En verdad era una escena digna de plasmar en un lienzo.
Todas aquellas personas tenían a alguien especial.
Y yo…
— ¡Ah! ¡Lo siento! ¡Siento mucho llegar tarde!— gritó una voz acelerada tras de mí.
Me giré en busca de esa voz y me encontré con una chica menudita y con un cabello, alborotado cabría decir, largo y azabache recogido en una trenza. Respiraba de una manera acelerada intentando recuperar el aliento mientras apoyaba sus manos en las rodillas algo dobladas. Su cara, que solía ser de una tez clara, se veía roja tal cual un tomate. Seguramente habría venido hasta aquí corriendo para no llegar tarde. Estaba tan linda de esa manera…
Comencé a reírme al verla, era algo digno de ver.
— ¿D-De qué te ríes Adrian?— me preguntó con una mirada siniestra que me hizo replantearme el hecho de contestar o no la pregunta.
— Pues…—comencé a decir— tienes el pelo todo alborotado y la cara toda roja— dije mientras me reía de ella y la señalaba maliciosamente.
Ella bufó—. ¿Tanto deseas morir?— preguntó mientras se sentaba a mi lado y acto seguido me empujaba con falsa indignación.
Tras eso su actuación se desvaneció al ver el espléndido atardecer. Vi como sus ojos brillaban al contemplarlo mientras las comisuras de sus labios se curvaban formando una tenue sonrisa.
— Es hermoso…— exclamó, o al menos eso creí oír, pues cada uno de mis sentidos se concentraban en guardar cada detalle de ella en mi mente. Sus ojos azules como el cielo a medio día eran rodeados por espesas y largas pestañas negras que los hacían destacar. Su nariz, pequeña y respingona estaba salpicada por pequeñas pecas castañas que le daban un aire inocente. Y sus labios, suaves y carnosos se veían pintados por un carmín color melocotón, del mismo tono que el atardecer de este paisaje, como si fueran arte.
De pronto, las mejillas que ya comenzaban a adquirir un tono más corriente se tornaron rojizas de nuevo, pero esta vez no era por el ejercicio. Me miró con unos ojos tímidos y vergonzosos y fue entonces cuando me di cuenta de que ya llevaba un buen rato observando con lujuria esos labios tan deseables. Parecía que el hermoso atardecer que hasta hace unos minutos había estado observando se hubiera concentrado en sus labios.
— ¿Qué miras?— preguntó frunciendo el ceño mientras desviaba la mirada.
Realmente esta mujer me había derrotado. Siempre era tan cabezota, ruda, queriendo hacer todo ella sola, cerrada, tan autosuficiente… Pero ahí estaba, a mi lado, con las mejillas rojizas mirando a cualquier otro lado menos a mí, temiendo descubrir sus sentimientos… Y lo que más me agradaba era saber que yo era el único que podía producir esas expresiones en su cara y que nadie más las veía. Realmente era única.

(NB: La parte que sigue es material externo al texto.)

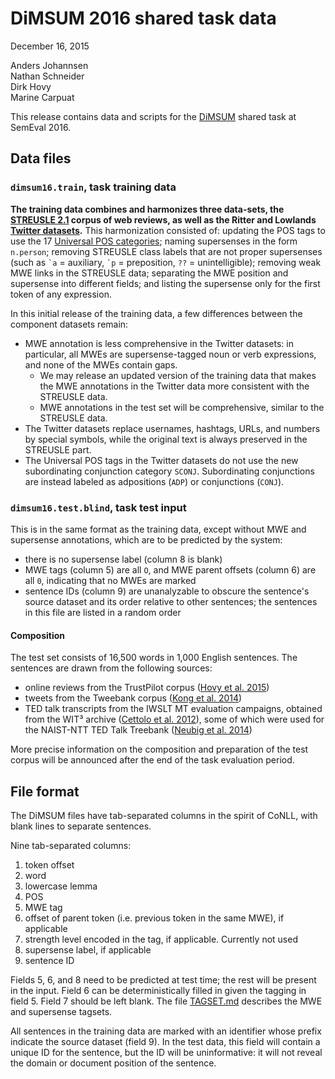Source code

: # DiMSUM 2016 shared task data

December 16, 2015

Anders Johannsen  
Nathan Schneider  
Dirk Hovy  
Marine Carpuat

This release contains data and scripts for the [DiMSUM](http://dimsum16.github.io/) shared task at SemEval 2016.

## Data files

### `dimsum16.train`, task training data

__The training data combines and harmonizes three data-sets, the [STREUSLE 2.1](http://www.cs.cmu.edu/~ark/LexSem/) corpus of web reviews, as well as the Ritter and Lowlands [Twitter datasets](https://github.com/coastalcph/supersense-data-twitter).__ This harmonization consisted of: updating the POS tags to use the 17 [Universal POS categories](http://universaldependencies.github.io/docs/en/pos/all.html); naming supersenses in the form `n.person`; removing STREUSLE class labels that are not proper supersenses (such as <code>\`a</code> = auxiliary, <code>\`p</code> = preposition, `??` = unintelligible); removing weak MWE links in the STREUSLE data; separating the MWE position and supersense into different fields; and listing the supersense only for the first token of any expression.

In this initial release of the training data, a few differences between the component datasets remain:

- MWE annotation is less comprehensive in the Twitter datasets: in particular, all MWEs are supersense-tagged noun or verb expressions, and none of the MWEs contain gaps.
  * We may release an updated version of the training data that makes the MWE annotations in the Twitter data more consistent with the STREUSLE data.
  * MWE annotations in the test set will be comprehensive, similar to the STREUSLE data.
- The Twitter datasets replace usernames, hashtags, URLs, and numbers by special symbols, while the original text is always preserved in the STREUSLE part.
- The Universal POS tags in the Twitter datasets do not use the new subordinating conjunction category `SCONJ`. Subordinating conjunctions are instead labeled as adpositions (`ADP`) or conjunctions (`CONJ`).


### `dimsum16.test.blind`, task test input

This is in the same format as the training data, except without MWE and supersense annotations, which are to be predicted by the system:

  - there is no supersense label (column 8 is blank)
  - MWE tags (column 5) are all `O`, and MWE parent offsets (column 6) are all `0`, indicating that no MWEs are marked
  - sentence IDs (column 9) are unanalyzable to obscure the sentence's source dataset and its order relative to other sentences; the sentences in this file are listed in a random order

#### Composition

The test set consists of 16,500 words in 1,000 English sentences. The sentences are drawn from the following sources:

  - online reviews from the TrustPilot corpus ([Hovy et al. 2015](http://www.www2015.it/documents/proceedings/proceedings/p452.pdf))
  - tweets from the Tweebank corpus ([Kong et al. 2014](http://www.aclweb.org/anthology/D14-1108))
  - TED talk transcripts from the IWSLT MT evaluation campaigns, obtained from the WIT³ archive ([Cettolo et al. 2012](http://mt-archive.info/EAMT-2012-Cettolo.pdf)), some of which were used for the NAIST-NTT TED Talk Treebank ([Neubig et al. 2014](http://www.mt-archive.info/10/IWSLT-2014-Neubig.pdf))

More precise information on the composition and preparation of the test corpus will be announced after the end of the task evaluation period.

## File format

The DiMSUM files have tab-separated columns in the spirit of CoNLL, with blank lines to separate sentences.

Nine tab-separated columns:

1. token offset
2. word
3. lowercase lemma
4. POS
5. MWE tag
6. offset of parent token (i.e. previous token in the same MWE), if applicable
7. strength level encoded in the tag, if applicable. Currently not used
8. supersense label, if applicable
9. sentence ID

Fields 5, 6, and 8 need to be predicted at test time; the rest will be present in the input. Field 6 can be deterministically filled in given the tagging in field 5. Field 7 should be left blank. The file [TAGSET.md](TAGSET.md) describes the MWE and supersense tagsets.

All sentences in the training data are marked with an identifier whose prefix indicate the source dataset (field 9). In the test data, this field will contain a unique ID for the sentence, but the ID will be uninformative: it will not reveal the domain or document position of the sentence.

— Eh, Renee— la llamé tomando su rostro con mi mano para que me mirara. Al instante ella contuvo la respiración y su rostro obtuvo un tono rojizo más intenso.

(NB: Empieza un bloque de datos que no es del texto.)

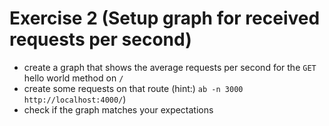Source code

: # Exercise 2 (Setup graph for received requests per second)

- create a graph that shows the average requests per second for the `GET` hello world method on `/`
- create some requests on that route (hint:) `ab -n 3000 http://localhost:4000/`)
- check if the graph matches your expectations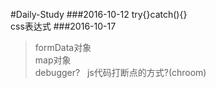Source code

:#Daily-Study
###2016-10-12
try{}catch(){}    
css表达式
###2016-10-17    
>formData对象    
map对象    
debugger?   js代码打断点的方式?(chroom)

— ¿Qué pasa?— contestó ruda.
Acerqué un poco mi cara a la de ella y ella soltó el aire que había estado reteniendo.
— ¿Alguna vez has probado el sabor del atardecer?— pregunté y ella respondió con una cara de extrañeza llena de sospecha.
Me acerqué más a ella. Al principio la besé de una manera inocente, tan sólo rozando sus labios y posándome en ellos luego. Pronto aquel ingenuo beso se fue volviendo más intenso. Abrí mi boca pidiendo paso a la suya y ella accedió sin titubear. Olvidé todo cuanto se encontraba a mi alrededor; el sol, el cielo anaranjado, el mar, los animales, las personas… Todo. Tan solo podía concentrarme en ella y en ese dulce sabor que hacía que mi corazón se acelerara. Mordí su labio inferior con picardía para saborear más sus labios haciendo que ella emitiera un leve gemido. Y tan solo nos separamos cuando nuestros pulmones reclamaron el oxígeno. Ella, acalorada y sonrojada apartó la mirada y pasó su delicada mano por sus labios, deteniéndola un segundo.
— Realmente te gusta sacarme de mis casillas, ¿eh?— dijo de nuevo con falsa indignación.
— Ya me conoces— sonreí tomándola de la mano a lo que ella no se opuso.
Luego estuvimos en silencio unos minutos, admirando el paisaje. Era cierto, disfrutaba haciéndola enfadar, aunque con el noble propósito de admirar su belleza, pues esta se intensificaba con sus pequeños arrebatos; debía admitir, también, que a veces simplemente me divertía con ello.
Al final, completamente absorbida por el paisaje rijo:
— En verdad esto es arte.
— Sí— asentí, aunque no estaba del todo de acuerdo.
Para ella el arte era una pintura, un dibujo, un escrito o un paisaje… Para mí el arte era ella y los artistas aquellas dos personas que la habían criado y convertido en la mujer que era hoy día. Si eso no era arte no sabía que otra cosa podía serlo.
Miré de nuevo a todas aquellas personas. Las madres, los padres, los niños, las mascotas los enamorados… todos ellos tenían algo especial, eso no podía negarlo. Pero todos me envidiarían si supiesen que yo tenía un tesoro de incalculable valor, porque ella era perfecta; era una tormenta, un baño refrescante en un día de calor, era una rosa y un tsunami, ¡tantas cosas que la hacían tan perfecta! De seguro que intentarían arrebatármelo, por ello debía de tratarla con la mayor consideración y ternura para hacer que eso fuese imposible.
La miré de nuevo, le di un beso en la frente y, acto seguido, le deshice la trenza.
— ¡Adrian!— gritó con mirada fulminante— ¡Será mejor que corras!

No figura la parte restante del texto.